Requirement:
Give again, word for word, every line in the entries below from the line with "- 一个程序至少有一个进程,一个进程至少有一个线程." up to and including the line with "- 可以将进程理解为工厂中的一条流水线，而其中的线程就是这个流水线上的工人", and no other line.

Dataset extract:
┌──

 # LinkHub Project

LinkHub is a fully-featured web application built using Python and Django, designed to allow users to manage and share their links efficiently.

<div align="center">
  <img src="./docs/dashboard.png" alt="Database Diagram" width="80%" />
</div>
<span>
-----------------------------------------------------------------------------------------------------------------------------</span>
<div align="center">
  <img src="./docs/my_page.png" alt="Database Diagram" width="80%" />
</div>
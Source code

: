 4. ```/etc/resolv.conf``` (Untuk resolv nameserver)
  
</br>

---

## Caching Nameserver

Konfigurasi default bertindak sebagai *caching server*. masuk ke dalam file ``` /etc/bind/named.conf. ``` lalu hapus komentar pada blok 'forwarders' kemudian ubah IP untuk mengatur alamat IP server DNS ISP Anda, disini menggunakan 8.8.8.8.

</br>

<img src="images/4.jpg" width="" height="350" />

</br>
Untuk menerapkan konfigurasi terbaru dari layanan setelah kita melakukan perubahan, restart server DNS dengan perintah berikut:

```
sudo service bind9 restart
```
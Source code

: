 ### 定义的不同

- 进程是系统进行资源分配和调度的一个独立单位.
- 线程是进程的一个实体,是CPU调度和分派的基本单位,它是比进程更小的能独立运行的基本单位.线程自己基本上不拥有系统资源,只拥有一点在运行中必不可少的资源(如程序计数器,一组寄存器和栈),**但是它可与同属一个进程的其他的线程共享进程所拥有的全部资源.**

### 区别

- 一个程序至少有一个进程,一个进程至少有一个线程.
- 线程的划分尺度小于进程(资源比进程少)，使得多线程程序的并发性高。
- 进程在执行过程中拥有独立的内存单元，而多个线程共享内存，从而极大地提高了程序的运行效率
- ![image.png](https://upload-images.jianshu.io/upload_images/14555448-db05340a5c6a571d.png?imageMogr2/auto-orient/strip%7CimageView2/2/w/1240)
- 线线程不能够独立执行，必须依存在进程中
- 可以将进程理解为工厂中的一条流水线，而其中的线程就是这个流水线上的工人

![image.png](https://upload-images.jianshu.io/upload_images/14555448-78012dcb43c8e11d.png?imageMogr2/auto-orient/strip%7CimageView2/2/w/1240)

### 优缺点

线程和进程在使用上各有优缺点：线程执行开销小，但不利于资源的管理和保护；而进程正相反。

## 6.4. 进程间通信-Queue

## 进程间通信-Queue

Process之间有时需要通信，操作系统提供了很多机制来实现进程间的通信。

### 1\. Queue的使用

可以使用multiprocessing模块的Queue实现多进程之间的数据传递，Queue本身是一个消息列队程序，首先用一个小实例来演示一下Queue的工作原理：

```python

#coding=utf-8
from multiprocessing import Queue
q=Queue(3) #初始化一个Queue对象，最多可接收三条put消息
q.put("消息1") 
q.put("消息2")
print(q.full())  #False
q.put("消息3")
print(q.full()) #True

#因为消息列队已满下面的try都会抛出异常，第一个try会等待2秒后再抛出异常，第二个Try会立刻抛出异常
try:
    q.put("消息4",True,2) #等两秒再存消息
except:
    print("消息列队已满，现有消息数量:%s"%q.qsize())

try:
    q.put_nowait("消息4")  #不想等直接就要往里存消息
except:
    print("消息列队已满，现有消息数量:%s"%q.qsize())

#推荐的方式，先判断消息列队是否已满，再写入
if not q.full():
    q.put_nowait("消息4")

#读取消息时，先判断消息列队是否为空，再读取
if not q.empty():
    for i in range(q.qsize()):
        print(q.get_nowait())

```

└──
┌──

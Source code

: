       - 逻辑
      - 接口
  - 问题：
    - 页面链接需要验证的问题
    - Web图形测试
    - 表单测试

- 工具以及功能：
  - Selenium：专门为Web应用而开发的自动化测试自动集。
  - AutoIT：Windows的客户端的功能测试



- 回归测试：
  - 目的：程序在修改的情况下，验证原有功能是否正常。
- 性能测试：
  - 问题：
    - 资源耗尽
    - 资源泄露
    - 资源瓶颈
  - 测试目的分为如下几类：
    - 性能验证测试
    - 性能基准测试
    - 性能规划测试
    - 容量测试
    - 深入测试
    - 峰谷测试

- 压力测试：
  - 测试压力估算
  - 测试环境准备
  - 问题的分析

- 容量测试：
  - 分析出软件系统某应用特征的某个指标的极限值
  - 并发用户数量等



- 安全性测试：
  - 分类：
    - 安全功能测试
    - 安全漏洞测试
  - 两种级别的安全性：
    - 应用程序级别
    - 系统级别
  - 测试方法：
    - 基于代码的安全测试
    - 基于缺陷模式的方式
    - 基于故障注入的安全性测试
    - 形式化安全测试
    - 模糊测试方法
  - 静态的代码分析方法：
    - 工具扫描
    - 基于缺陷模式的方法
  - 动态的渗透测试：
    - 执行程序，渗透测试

└──
┌──

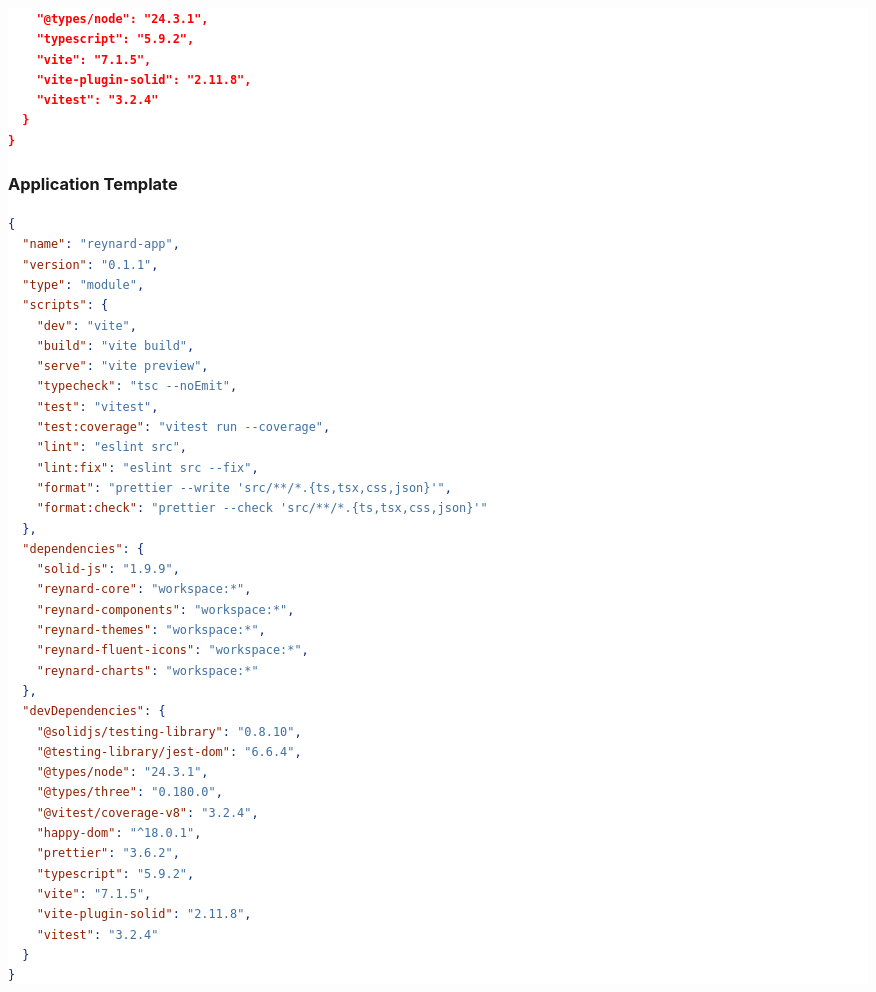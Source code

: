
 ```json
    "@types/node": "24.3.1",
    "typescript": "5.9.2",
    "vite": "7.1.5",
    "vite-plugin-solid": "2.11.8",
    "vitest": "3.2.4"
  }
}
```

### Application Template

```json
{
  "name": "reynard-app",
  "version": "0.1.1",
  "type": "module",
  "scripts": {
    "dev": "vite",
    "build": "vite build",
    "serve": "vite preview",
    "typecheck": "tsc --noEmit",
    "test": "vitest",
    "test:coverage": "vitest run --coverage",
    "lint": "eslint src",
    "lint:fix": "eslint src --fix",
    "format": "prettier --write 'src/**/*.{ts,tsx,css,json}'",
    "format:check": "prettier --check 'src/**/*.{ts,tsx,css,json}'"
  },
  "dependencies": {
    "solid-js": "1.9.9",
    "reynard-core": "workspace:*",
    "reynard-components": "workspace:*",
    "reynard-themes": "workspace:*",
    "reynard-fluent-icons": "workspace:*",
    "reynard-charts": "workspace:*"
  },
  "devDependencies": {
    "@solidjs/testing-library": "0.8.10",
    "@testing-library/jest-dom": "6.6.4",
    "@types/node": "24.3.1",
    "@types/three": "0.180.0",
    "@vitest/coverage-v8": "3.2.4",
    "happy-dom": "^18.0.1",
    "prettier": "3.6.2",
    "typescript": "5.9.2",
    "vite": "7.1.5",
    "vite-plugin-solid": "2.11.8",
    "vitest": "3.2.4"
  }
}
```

└──

The completed task:
- 一个程序至少有一个进程,一个进程至少有一个线程.
- 线程的划分尺度小于进程(资源比进程少)，使得多线程程序的并发性高。
- 进程在执行过程中拥有独立的内存单元，而多个线程共享内存，从而极大地提高了程序的运行效率
- ![image.png](https://upload-images.jianshu.io/upload_images/14555448-db05340a5c6a571d.png?imageMogr2/auto-orient/strip%7CimageView2/2/w/1240)
- 线线程不能够独立执行，必须依存在进程中
- 可以将进程理解为工厂中的一条流水线，而其中的线程就是这个流水线上的工人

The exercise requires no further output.